#### WHAT THE EXERCISE ASKS
Word for word, retype every record in the listing.

#### DATA SHOWN
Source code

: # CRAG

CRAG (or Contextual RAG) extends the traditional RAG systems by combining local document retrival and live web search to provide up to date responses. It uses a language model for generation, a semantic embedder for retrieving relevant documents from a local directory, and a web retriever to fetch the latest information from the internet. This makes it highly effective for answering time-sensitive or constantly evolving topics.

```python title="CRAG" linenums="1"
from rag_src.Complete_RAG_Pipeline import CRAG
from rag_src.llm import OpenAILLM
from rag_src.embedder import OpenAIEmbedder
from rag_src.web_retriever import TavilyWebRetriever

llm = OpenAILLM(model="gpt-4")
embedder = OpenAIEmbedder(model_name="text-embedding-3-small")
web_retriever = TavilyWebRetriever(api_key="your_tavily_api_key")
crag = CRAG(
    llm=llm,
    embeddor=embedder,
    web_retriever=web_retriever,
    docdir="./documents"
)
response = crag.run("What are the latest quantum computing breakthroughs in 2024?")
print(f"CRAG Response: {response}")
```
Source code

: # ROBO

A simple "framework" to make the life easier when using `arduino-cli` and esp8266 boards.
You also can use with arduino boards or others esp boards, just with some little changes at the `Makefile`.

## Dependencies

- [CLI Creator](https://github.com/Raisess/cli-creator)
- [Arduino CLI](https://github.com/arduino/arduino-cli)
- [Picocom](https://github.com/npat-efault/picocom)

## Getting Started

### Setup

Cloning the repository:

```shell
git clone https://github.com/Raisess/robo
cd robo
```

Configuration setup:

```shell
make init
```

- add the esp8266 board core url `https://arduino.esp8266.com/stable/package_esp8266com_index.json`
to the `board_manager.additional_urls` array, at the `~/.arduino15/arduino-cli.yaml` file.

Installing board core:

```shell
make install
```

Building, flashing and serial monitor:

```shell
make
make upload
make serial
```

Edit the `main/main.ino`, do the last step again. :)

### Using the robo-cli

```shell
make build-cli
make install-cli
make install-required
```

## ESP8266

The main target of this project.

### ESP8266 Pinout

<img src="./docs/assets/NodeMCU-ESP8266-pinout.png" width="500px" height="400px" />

#### RESPONSE AREA
Source code

: # CRAG

CRAG (or Contextual RAG) extends the traditional RAG systems by combining local document retrival and live web search to provide up to date responses. It uses a language model for generation, a semantic embedder for retrieving relevant documents from a local directory, and a web retriever to fetch the latest information from the internet. This makes it highly effective for answering time-sensitive or constantly evolving topics.

```python title="CRAG" linenums="1"
from rag_src.Complete_RAG_Pipeline import CRAG
from rag_src.llm import OpenAILLM
from rag_src.embedder import OpenAIEmbedder
from rag_src.web_retriever import TavilyWebRetriever

llm = OpenAILLM(model="gpt-4")
embedder = OpenAIEmbedder(model_name="text-embedding-3-small")
web_retriever = TavilyWebRetriever(api_key="your_tavily_api_key")
crag = CRAG(
    llm=llm,
    embeddor=embedder,
    web_retriever=web_retriever,
    docdir="./documents"
)
response = crag.run("What are the latest quantum computing breakthroughs in 2024?")
print(f"CRAG Response: {response}")
```
Source code

: # ROBO

A simple "framework" to make the life easier when using `arduino-cli` and esp8266 boards.
You also can use with arduino boards or others esp boards, just with some little changes at the `Makefile`.

## Dependencies

- [CLI Creator](https://github.com/Raisess/cli-creator)
- [Arduino CLI](https://github.com/arduino/arduino-cli)
- [Picocom](https://github.com/npat-efault/picocom)

## Getting Started

### Setup

Cloning the repository:

```shell
git clone https://github.com/Raisess/robo
cd robo
```

Configuration setup:

```shell
make init
```

- add the esp8266 board core url `https://arduino.esp8266.com/stable/package_esp8266com_index.json`
to the `board_manager.additional_urls` array, at the `~/.arduino15/arduino-cli.yaml` file.

Installing board core:

```shell
make install
```

Building, flashing and serial monitor:

```shell
make
make upload
make serial
```

Edit the `main/main.ino`, do the last step again. :)

### Using the robo-cli

```shell
make build-cli
make install-cli
make install-required
```

## ESP8266

The main target of this project.

### ESP8266 Pinout

<img src="./docs/assets/NodeMCU-ESP8266-pinout.png" width="500px" height="400px" />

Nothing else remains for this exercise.